Motor vehicle proximity radar with extended functionality and method for operating a motor vehicle proximity radar with extended functionality

Abstract

The invention concerns a motor vehicle near range sensor with an all around view, comprising a number of individual radars (2, 2′) and a control unit (3, 3′) for controlling the individual radars (2, 2′), wherein the individual radars (2, 2′) are designed to operate in either a sensory mode or a communication mode, and wherein the control unit (3, 3′) is designed to switch at least one individual radar (2, 2′) into the communication mode as soon as a contact vehicle (1, 1′) enters the range of the motor vehicle near range radar.
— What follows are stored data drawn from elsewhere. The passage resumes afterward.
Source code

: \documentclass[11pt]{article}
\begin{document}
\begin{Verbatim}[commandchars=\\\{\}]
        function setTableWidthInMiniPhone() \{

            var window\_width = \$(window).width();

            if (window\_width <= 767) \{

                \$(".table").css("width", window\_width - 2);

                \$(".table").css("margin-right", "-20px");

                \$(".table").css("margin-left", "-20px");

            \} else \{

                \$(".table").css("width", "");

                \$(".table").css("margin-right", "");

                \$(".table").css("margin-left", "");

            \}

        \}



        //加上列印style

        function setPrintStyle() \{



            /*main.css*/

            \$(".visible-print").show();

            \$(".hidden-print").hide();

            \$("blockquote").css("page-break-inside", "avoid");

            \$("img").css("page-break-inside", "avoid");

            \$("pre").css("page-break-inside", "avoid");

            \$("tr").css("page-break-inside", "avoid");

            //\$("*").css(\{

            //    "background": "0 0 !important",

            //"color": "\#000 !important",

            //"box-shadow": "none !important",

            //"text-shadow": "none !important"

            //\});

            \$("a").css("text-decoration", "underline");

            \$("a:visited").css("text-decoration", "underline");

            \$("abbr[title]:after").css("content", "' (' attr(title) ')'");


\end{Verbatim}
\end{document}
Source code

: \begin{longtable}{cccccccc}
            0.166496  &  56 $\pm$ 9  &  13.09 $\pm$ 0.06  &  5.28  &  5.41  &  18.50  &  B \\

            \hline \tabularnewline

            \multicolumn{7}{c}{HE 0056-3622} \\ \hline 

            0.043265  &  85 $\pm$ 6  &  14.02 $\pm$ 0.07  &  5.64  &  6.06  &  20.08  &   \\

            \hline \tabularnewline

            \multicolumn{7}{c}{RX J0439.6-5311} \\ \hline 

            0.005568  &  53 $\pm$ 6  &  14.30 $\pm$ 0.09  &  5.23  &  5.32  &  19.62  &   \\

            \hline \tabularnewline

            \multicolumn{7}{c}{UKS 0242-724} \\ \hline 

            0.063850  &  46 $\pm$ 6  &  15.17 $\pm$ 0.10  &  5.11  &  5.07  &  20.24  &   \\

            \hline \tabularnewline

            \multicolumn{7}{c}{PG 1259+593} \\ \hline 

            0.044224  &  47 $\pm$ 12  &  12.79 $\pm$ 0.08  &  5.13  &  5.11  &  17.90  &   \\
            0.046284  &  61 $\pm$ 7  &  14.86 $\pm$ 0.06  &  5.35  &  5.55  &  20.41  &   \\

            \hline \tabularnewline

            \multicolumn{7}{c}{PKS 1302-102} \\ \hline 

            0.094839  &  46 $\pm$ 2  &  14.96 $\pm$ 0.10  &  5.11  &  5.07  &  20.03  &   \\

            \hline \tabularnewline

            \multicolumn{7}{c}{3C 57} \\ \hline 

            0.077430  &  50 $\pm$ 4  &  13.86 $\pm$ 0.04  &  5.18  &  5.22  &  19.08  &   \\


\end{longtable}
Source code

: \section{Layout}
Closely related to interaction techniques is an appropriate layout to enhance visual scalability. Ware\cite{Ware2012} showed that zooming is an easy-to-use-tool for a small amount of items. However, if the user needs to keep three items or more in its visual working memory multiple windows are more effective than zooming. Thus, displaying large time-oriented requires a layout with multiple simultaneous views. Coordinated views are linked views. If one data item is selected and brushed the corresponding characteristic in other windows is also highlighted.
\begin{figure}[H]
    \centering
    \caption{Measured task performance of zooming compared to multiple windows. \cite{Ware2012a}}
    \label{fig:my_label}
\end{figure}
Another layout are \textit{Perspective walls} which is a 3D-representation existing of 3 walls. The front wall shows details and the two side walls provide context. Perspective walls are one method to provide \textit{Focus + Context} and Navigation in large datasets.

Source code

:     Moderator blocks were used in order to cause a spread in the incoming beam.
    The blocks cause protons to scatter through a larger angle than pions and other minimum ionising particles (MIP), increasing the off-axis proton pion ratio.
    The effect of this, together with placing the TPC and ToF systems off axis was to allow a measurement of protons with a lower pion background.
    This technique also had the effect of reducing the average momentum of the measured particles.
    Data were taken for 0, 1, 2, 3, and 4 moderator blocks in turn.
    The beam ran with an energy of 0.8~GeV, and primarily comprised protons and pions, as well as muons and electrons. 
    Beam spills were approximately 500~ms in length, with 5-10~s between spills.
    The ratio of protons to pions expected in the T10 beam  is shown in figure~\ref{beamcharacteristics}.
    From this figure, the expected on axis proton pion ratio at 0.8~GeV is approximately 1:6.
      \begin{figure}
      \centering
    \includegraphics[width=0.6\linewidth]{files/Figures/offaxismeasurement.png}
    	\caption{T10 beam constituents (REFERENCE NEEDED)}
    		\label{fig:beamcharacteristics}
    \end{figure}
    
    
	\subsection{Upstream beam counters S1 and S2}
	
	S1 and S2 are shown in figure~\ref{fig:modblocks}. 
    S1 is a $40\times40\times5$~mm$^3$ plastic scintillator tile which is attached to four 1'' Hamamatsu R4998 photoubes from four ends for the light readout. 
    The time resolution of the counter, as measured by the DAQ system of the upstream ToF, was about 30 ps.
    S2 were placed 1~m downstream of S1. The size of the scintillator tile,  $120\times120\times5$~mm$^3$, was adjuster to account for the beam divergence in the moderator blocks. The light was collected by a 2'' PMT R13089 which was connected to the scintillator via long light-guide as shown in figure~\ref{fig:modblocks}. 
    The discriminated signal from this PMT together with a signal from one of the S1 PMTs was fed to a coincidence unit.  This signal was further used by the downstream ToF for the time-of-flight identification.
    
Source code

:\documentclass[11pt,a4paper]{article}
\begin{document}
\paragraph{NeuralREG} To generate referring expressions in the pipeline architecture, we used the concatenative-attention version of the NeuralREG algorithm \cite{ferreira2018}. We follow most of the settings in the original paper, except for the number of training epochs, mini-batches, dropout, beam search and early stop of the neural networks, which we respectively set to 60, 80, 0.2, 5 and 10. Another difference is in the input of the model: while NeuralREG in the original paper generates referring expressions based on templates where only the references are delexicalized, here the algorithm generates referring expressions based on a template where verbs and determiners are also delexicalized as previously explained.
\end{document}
Beyond this, it concerns a process for operating a motor vehicle near range radar with an all around view, comprising a number of individual radars (2, 2′) and a control unit (3, 3′) for controlling the individual radars (2, 2′), which process includes the following steps: operating the individual radars (2, 2′in a sensing mode as long as no contact vehicle (1, 1′) enters the range of the motor vehicle near range radar; and switching at least one individual radar (1, 1′) into a communication mode as soon as a contact vehicle (1, 1′) enters the range of the motor vehicle near range radar.

Description

BACKGROUND OF THE INVENTION

1. Field of Invention

The present invention concerns a motor vehicle near range radar with extended functionality as well as a process for operating a motor vehicle near range radar with extended functionality.

2. Related Art of the Invention

From the state of the art according to U.S. Pat. No. 5,835,203 a motor vehicle laser radar system is known, which is designed to provide distance measurements as well as communication between two vehicles using a single laser diode. The known laser radar system is primarily designed for communication and distance measurement from the front and rear of a vehicle.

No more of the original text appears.